Decameron's self-government confronts sex differences in guile

US Capitol, seat of self-government

Boccaccio’s Decameron presents a self-governing society of seven women and three men.  They, the brigata, tell each other stories of deception, sex, and violence.  Those stories are merely entertainment, like singing and dancing, and generate only laughter or a few evaluative comments.  The persons of the brigata self-consciously act toward each other with honesty, chastity, and harmony.  Their ideal self-government encounters serious conflict only when brigata member Dioneo proposes telling stories about women’s superiority in guile.  That conflict leads to the pretense that sex differences in guile don’t exist.

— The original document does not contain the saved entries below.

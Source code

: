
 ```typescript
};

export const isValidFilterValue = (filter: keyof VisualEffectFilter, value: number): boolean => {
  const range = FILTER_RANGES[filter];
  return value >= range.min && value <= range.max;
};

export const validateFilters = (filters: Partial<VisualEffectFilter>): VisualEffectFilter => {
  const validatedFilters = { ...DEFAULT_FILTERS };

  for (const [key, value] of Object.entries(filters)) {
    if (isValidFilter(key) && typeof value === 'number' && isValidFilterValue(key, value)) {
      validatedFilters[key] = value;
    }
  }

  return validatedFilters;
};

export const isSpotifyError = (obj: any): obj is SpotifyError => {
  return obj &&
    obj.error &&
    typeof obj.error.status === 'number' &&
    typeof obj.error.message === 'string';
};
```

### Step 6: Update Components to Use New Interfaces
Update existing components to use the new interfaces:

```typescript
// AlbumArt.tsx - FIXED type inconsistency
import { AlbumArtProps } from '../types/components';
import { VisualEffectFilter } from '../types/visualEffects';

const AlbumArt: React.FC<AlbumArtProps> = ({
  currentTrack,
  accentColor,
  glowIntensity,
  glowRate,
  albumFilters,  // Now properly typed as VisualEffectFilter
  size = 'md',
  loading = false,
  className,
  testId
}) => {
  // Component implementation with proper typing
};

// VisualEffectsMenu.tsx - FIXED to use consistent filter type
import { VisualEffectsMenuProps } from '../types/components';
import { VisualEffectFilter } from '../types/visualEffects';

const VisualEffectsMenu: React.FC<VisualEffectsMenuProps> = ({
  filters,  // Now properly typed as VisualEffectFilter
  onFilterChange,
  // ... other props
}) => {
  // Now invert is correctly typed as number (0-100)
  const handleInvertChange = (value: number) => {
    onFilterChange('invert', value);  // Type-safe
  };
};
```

Dioneo is the brigata member most critical of the brigata’s facade of self-government and persons’ underlying personal desires.  After being chosen ruler for the day, Dioneo declares:

tomorrow I want us to talk about the tricks that women, either for the sake of love or for their self-preservation, have played on their husbands, whether those tricks were ever discovered by them or not. [1]

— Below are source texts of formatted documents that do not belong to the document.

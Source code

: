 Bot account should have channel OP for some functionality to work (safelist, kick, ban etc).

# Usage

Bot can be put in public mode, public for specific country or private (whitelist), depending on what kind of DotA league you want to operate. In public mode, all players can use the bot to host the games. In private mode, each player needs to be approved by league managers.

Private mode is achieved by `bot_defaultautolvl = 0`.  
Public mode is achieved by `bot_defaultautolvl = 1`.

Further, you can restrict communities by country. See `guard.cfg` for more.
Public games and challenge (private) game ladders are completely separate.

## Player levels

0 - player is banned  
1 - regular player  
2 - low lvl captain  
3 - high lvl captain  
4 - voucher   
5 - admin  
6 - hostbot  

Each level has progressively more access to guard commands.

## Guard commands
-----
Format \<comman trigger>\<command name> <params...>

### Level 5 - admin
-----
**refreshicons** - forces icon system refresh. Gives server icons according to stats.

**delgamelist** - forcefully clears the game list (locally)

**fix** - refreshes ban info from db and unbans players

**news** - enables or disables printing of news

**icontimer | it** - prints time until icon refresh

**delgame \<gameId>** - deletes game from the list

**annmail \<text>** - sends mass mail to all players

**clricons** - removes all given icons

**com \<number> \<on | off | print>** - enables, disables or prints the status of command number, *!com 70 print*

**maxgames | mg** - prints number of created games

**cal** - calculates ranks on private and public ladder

That’s a courtly, pedestalizing formulation.  Love and self-preservation are surely not the only interests that women pursue with guile.  Nonetheless, for the first time, members of the brigata rebel against their ruler:

Speaking about such a subject seemed quite unsuitable to some of the ladies, and they asked him to change the topic he had proposed.

Women naturally prefer to keep men ignorant about paternity and other issues of particular interest to men.  Yet ignorance is inconsistent with a reasoned foundation for self-government.

With sophisticated arguments, Dioneo manages to overcome the women’s objections to stories about women’s guile.  Dioneo appeals to the cataclysmic times as justifying free discussion:

the times we are going through permit all subjects to be freely discussed.  Are you not aware that since everything has been turned upside down nowadays, judges have forsaken their tribunals, the laws, divine as well as human, have fallen silent, and everyone has been granted ample license to preserve his life however he can?  Consequently, if you go somewhat beyond the bounds of decorum in speaking, not with the intention of behaving indecently, but only of providing pleasure for yourselves and others, I do not see what plausible argument anyone in the future could make to criticize you.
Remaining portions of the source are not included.